Çelik, kelam konusu aygıtın gaye kitlesinin yalnızca Kovid-19 hastaları olmadığına işaret ederek aygıtın fizyoterapi aygıtı da olması özelliğiyle göğüs hastalıkları, zatürre, palyatif üzere hastalıklarda da kullanılabileceğini vurguladı.
Aygıtın hastanelerin birçok kliniğinde kullanılabileceğini anlatan Çelik, “Klinik çalışmamızı makale olarak literatüre sunduk.” diye konuştu.

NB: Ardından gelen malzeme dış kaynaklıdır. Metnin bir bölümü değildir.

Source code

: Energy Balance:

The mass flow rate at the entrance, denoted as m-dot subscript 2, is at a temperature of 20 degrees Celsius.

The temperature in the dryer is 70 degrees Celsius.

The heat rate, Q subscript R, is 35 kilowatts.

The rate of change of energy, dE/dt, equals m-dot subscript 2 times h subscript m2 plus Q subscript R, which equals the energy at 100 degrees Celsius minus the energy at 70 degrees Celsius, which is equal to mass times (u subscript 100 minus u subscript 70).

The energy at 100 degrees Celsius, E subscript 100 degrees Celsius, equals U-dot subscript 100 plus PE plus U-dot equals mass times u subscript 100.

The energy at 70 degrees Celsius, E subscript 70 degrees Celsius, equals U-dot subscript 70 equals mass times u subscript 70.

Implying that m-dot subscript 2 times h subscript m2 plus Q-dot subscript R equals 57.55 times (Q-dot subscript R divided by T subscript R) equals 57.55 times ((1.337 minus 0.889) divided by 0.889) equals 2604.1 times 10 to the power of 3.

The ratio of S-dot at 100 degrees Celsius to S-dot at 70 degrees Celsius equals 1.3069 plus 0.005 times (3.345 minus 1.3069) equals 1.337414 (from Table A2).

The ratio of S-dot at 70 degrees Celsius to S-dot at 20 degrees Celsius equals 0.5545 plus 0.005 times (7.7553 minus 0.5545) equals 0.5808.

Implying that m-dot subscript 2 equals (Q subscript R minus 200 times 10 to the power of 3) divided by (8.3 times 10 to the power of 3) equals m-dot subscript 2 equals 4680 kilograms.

– Aygıtın denendiği hastaların teneffüsü önemli manada düzeldi
Klinik çalışmada vazifeli Dr. Öğr. Üyesi Buğra Kerget de Kovid-19 hastalarının en değerli sorunlarından birinin de öksürerek balgam atamaması ve buna bağlı teneffüs işlev testlerindeki düşüş olduğunu söz etti. Bu durumun hastaların akciğerlerini önemli biçimde etkilediğini söyleyen Kerget, şunları kaydetti:
“Cihazı kullandırdığımız hastaların 5. günündeki teneffüs işlev testlerinin önemli manada düzeldiğini, öksürük ile balgam atma şikayetlerinin 3. günden sonra toparladığını gördük. Bunların sonucunda orta ağır bakımdaki hastalarda oksijen durumları düzeldi ve en değerlisi ağır bakıma giden hastamız olmadı. Hem mikrobiyolojik hem de patolojik seviyede olumlu sonuç bizleri keyifli etti. Ayrıyeten aygıt, hastalarda gelişebilecek öteki organ bozukluğunun gelişmemesine neden oldu ve en kıymetlisi ağır bakıma gidişi önemli manada engelledi.”
Atatürk Üniversitesi Rektör Yardımcısı Prof. Dr. Atilla Keskin de çalışmada emeği geçenlere teşekkür etti.